Russia has been instrumental in providing the Syrian government with humanitarian, military, and financial aid, as well as diplomatic cover in the United Nations.
The recent shift in momentum against the Syrian government marks the decline of a pro-Assad network formed in 2012, when Iran invested heavily in Assad both in terms of military aid and manpower by recruiting Shi'a Muslims from Iraq, Pakistan, and Afghanistan to fight alongside the Syrian regime. Hezbollah, the Iranian-backed and Lebanon-based Shi'a Muslim terror group, also became involved in the conflict, helping Syria's government push back against initial rebel gains and retake territory outside of its natural strongholds along the coast and in Damascus.

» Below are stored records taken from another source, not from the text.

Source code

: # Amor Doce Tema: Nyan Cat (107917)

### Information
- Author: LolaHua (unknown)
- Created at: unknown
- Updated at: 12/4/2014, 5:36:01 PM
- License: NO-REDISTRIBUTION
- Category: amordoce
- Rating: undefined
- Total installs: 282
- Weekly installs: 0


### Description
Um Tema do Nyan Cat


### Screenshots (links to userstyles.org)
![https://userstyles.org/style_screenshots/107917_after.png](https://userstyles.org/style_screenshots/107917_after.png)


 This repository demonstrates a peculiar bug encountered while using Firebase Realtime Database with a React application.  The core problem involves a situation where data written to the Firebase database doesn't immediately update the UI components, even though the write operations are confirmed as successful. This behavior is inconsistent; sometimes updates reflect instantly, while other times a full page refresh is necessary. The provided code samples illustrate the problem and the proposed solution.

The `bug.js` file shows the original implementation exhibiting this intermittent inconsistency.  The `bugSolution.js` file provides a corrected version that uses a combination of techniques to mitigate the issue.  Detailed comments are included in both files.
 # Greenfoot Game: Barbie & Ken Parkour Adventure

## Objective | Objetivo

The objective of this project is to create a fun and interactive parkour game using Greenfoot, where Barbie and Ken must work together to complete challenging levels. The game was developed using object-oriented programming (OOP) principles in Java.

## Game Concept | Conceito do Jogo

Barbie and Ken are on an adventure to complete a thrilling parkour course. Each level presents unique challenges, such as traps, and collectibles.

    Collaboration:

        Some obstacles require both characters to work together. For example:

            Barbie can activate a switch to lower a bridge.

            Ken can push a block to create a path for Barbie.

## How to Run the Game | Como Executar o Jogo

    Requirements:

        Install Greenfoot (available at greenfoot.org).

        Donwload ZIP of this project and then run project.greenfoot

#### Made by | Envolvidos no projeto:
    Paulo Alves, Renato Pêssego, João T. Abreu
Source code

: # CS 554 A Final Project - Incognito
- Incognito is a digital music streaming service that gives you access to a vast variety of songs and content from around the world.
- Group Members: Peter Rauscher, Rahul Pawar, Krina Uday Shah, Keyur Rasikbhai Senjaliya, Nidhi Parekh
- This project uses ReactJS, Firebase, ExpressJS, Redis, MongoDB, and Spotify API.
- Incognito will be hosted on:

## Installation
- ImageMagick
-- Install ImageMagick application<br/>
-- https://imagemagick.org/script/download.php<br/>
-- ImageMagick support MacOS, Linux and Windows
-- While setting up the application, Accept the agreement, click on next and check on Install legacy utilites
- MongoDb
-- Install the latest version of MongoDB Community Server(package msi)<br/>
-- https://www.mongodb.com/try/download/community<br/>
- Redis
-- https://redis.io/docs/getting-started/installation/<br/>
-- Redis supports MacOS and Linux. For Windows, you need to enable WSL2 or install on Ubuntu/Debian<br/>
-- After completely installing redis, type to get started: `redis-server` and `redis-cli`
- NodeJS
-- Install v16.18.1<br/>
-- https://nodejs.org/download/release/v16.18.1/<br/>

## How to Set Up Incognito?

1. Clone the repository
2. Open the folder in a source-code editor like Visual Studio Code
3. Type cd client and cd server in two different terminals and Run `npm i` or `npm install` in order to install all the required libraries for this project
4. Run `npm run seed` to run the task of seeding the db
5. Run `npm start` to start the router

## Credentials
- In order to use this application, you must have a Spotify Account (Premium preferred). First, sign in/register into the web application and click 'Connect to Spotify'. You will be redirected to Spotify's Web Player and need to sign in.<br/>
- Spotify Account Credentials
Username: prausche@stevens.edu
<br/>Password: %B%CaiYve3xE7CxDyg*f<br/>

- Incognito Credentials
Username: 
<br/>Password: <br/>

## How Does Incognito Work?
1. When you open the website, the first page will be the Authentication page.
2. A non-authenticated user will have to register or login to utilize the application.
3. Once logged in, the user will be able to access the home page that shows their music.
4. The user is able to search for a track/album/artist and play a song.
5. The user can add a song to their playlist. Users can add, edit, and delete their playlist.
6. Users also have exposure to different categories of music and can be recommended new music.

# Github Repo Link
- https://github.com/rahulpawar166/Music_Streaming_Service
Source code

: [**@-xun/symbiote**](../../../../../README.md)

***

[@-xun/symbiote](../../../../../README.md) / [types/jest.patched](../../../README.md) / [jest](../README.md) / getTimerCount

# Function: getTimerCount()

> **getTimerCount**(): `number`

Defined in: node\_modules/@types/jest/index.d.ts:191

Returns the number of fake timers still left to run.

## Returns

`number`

"Two years of Iranian assistance, at least at this juncture, has kind of reached the limits of what they can do for Assad, especially in terms of the manpower deficiency that Assad has," Tony Badran, a Lebanese-born research fellow at the Foundation for Defense of Democracies (FDD) think tank, told JNS.org. "Hezbollah has kind of maxed out at this point."
With each setback for the Syrian government, the country is moving closer towards breaking into regional cantons. Assad's retreat to the Syrian coast is a natural consequence of Syria's historic sectarian contours, Badran explained.
"The structural reality of Syria in terms of demography and geography has probably all but determined that Assad ended up in an Iranian protectorate in the west coast of Syria," he said.
The Syrian coastal cities of Latakia and Tartus represent the heartland of Assad's minority Alawite sect, which comprises roughly 10 percent of Syria's population. The Alawites are an offshoot of Shi'a Islam, and therefore they have been allied with Shi'a Muslim Iran.
"It is true that over the last year Assad's momentum has been stopped. Only [last] fall, many observers were predicting he would soon win [the country's largest city of] Aleppo and, thereby, fundamentally shift the war in his favor," Benedetta Berti, a research fellow at the Israel-based Institute for National Security Studies, told JNS.org.
"This has not happened and to the contrary, the regime has been losing ground," Berti said. "In addition, the regime is suffering financially and the losses within the armed forces are very significant. … Still, the regime is not about to fall; it can keep going for a long time."
Against the backdrop of the Syrian government's struggles, neighboring countries like Israel and Jordan are concerned about the regions along their borders falling into the hands of groups like Islamic State. In May, reports indicated that Islamic State has attempted to gain a foothold in the Golan Heights region along the Israel-Syria border. The first such attempt by Islamic State occurred last month near Quneitra, where Syrian rebels were able to push back against an Islamic State-affiliated group called Jaysh al-Jihad.
"These are key battles, because [Islamic State] now has a presence in Syria's south and because they are close to the ceasefire line with the Golan," said Abdel Rahman, the head of the Syrian Observatory for Human Rights, AFP reported.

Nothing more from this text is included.